Task description:
Return, word for word, the lines of the listing below from the one with "1. On the navigation" through the one with "The dataset consists", and no other lines.
Exercise input Block Start
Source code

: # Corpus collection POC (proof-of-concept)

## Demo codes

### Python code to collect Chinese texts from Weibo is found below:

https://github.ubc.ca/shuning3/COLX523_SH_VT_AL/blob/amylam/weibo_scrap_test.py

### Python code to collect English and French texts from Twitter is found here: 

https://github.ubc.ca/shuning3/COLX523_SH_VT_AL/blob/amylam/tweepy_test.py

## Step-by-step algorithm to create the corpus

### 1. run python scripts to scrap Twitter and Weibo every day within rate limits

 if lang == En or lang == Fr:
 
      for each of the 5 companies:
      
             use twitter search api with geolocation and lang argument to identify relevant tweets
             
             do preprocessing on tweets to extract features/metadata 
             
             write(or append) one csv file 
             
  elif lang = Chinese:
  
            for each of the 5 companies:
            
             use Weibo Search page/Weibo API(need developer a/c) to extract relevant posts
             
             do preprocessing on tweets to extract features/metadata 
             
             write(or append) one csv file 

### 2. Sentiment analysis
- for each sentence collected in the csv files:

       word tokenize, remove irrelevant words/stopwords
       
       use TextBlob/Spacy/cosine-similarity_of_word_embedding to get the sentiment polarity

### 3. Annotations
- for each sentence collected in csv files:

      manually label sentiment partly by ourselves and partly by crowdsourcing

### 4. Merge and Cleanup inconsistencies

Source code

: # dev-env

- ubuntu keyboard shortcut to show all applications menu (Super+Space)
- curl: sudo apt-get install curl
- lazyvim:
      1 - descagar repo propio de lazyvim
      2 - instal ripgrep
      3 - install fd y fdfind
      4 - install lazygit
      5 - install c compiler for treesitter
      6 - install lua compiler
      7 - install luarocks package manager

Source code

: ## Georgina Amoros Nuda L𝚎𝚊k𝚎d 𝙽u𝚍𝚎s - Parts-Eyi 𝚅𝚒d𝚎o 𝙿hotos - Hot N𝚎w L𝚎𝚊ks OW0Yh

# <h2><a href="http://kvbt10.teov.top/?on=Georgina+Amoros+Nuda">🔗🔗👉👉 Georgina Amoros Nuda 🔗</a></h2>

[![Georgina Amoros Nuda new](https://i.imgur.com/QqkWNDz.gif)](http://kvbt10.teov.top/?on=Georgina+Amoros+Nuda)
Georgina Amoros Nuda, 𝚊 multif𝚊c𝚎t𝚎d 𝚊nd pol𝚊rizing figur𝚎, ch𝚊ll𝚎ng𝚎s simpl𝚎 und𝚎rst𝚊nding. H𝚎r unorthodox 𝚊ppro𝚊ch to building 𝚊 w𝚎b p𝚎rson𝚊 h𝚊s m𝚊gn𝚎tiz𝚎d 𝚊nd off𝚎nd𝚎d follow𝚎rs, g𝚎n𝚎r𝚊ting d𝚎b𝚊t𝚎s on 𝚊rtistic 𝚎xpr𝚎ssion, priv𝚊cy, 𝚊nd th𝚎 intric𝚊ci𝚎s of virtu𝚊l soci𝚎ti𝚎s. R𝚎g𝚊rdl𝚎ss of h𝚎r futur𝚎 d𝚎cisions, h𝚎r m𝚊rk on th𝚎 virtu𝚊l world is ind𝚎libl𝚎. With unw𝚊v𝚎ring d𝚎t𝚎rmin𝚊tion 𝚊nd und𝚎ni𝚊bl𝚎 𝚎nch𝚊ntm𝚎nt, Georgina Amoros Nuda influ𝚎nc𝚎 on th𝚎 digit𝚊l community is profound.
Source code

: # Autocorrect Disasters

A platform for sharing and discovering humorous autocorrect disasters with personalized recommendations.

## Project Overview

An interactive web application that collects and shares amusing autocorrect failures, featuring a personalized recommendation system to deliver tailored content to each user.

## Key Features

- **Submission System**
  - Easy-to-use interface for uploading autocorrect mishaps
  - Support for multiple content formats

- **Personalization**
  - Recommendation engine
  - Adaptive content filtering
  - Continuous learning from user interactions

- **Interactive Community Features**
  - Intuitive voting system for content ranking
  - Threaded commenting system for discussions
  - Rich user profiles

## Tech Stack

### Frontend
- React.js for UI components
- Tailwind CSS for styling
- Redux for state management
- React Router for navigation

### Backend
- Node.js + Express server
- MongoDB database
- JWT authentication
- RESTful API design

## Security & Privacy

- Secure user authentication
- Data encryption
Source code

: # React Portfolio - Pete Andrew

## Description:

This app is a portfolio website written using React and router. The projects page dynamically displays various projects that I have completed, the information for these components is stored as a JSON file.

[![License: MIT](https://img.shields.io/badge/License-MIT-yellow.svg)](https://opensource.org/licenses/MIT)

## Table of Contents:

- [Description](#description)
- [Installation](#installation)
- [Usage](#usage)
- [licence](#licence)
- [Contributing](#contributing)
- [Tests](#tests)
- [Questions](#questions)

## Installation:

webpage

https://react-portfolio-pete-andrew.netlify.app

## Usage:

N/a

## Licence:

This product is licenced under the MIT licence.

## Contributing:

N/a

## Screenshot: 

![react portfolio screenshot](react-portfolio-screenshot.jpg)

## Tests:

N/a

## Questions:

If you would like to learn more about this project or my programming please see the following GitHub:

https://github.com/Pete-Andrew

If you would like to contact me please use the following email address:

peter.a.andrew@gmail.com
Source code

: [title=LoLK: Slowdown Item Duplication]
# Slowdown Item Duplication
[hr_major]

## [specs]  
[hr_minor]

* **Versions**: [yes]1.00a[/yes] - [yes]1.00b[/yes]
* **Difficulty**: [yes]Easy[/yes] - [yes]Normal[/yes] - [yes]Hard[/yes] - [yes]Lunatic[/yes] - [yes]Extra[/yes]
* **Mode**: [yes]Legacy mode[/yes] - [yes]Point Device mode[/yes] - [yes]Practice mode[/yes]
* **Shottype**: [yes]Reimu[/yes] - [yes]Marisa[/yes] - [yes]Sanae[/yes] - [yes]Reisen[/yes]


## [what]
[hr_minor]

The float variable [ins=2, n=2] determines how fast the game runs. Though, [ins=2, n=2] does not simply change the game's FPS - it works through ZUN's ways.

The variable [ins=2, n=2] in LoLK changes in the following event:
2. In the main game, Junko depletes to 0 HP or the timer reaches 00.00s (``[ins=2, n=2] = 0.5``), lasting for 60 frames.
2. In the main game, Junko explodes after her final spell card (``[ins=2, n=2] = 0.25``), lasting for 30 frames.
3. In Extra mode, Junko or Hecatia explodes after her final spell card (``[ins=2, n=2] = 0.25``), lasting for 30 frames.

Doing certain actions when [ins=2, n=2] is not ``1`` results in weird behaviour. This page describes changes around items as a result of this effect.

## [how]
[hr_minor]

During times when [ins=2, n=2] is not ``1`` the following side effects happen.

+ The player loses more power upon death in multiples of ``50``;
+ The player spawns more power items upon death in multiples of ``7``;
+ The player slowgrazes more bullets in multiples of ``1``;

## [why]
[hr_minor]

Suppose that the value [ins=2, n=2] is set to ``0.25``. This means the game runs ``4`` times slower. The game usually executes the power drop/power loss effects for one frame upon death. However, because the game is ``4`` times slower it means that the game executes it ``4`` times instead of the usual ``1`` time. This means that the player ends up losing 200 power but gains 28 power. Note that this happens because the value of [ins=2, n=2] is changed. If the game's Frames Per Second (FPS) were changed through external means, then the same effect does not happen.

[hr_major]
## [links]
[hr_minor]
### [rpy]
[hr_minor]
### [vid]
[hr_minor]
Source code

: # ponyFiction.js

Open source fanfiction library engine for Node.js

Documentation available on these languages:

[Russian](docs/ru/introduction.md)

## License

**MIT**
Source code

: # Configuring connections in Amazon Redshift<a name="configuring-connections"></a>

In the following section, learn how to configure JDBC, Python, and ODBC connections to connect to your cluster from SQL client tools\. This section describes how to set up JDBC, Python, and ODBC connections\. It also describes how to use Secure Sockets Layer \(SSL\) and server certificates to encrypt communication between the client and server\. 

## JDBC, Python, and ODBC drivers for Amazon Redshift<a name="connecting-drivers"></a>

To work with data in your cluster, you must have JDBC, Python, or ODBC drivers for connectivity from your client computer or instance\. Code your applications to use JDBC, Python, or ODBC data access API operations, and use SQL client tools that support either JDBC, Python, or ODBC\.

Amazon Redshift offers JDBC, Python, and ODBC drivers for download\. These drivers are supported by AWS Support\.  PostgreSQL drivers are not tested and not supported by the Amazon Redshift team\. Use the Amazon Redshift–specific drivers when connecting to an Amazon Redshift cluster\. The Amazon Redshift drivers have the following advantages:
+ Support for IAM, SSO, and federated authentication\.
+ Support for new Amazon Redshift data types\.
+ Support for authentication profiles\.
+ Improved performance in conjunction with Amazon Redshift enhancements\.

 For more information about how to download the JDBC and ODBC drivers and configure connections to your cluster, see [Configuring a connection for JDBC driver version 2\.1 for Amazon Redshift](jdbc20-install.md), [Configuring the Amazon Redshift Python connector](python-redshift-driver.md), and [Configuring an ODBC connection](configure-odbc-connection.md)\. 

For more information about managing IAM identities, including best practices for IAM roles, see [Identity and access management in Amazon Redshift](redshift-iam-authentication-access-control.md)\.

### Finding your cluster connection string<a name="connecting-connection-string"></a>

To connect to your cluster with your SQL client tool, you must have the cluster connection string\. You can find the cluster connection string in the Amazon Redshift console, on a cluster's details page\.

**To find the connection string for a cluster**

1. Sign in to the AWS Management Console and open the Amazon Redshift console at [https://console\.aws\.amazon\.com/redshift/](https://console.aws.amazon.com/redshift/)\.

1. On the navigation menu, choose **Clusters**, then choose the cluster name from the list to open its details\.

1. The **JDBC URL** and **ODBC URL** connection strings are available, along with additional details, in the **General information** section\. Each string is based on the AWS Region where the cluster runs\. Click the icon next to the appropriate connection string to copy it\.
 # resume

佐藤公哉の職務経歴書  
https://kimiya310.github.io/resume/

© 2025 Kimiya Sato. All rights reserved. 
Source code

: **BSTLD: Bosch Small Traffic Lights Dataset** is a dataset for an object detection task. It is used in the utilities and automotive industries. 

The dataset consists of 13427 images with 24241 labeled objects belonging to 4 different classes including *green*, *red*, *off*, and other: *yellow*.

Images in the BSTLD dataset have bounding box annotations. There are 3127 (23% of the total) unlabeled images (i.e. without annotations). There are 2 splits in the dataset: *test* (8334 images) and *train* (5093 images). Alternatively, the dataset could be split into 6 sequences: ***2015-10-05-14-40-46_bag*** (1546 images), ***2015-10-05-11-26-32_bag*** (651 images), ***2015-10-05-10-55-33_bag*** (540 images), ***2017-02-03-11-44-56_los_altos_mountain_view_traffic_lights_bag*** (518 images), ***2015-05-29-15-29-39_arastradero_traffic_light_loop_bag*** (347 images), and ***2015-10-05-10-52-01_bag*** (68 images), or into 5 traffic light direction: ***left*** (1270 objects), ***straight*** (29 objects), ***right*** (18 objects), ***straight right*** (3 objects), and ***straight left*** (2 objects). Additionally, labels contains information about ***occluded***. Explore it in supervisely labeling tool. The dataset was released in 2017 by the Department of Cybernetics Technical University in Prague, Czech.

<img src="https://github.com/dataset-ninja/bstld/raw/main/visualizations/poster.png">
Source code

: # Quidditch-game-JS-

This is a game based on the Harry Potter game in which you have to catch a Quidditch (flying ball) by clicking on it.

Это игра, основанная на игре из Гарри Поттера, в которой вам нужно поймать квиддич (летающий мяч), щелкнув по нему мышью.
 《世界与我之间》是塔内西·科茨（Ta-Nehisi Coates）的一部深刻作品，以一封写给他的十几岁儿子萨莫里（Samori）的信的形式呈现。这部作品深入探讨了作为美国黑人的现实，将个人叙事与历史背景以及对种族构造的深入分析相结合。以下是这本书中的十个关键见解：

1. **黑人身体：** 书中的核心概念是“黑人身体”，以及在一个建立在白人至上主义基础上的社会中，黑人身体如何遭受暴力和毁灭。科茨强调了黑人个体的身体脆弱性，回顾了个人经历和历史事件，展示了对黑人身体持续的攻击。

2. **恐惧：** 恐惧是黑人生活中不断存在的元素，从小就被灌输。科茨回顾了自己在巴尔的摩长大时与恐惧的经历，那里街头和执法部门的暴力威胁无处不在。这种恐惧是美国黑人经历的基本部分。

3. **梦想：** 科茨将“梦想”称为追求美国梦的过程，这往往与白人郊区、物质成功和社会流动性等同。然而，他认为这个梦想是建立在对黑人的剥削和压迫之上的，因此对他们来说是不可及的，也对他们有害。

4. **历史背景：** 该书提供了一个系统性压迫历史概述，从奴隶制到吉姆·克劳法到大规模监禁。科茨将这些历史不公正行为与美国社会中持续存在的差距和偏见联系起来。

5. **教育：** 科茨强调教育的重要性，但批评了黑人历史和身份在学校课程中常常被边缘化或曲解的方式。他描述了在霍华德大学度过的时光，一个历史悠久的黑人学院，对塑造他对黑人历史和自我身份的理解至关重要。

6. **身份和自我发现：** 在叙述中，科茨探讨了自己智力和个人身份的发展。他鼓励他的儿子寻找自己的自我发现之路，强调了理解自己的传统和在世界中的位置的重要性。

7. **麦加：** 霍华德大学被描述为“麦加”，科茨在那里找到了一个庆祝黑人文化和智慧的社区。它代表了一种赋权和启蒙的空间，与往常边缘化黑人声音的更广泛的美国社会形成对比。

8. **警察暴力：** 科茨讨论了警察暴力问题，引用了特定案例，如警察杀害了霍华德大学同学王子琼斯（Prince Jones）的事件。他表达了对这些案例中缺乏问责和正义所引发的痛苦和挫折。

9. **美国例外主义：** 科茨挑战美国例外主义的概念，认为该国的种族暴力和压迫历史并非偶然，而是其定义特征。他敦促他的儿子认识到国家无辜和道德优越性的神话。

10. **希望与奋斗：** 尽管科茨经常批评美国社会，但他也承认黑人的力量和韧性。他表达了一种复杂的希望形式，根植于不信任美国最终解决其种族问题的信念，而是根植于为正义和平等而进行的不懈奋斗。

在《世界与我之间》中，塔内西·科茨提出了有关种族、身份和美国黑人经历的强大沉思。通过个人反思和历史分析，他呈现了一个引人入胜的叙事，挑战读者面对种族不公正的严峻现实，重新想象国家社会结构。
Exercise input Block End
Expected answer:
1. On the navigation menu, choose **Clusters**, then choose the cluster name from the list to open its details\.

1. The **JDBC URL** and **ODBC URL** connection strings are available, along with additional details, in the **General information** section\. Each string is based on the AWS Region where the cluster runs\. Click the icon next to the appropriate connection string to copy it\.
 # resume

佐藤公哉の職務経歴書  
https://kimiya310.github.io/resume/

© 2025 Kimiya Sato. All rights reserved. 
Source code

: **BSTLD: Bosch Small Traffic Lights Dataset** is a dataset for an object detection task. It is used in the utilities and automotive industries. 

The dataset consists of 13427 images with 24241 labeled objects belonging to 4 different classes including *green*, *red*, *off*, and other: *yellow*.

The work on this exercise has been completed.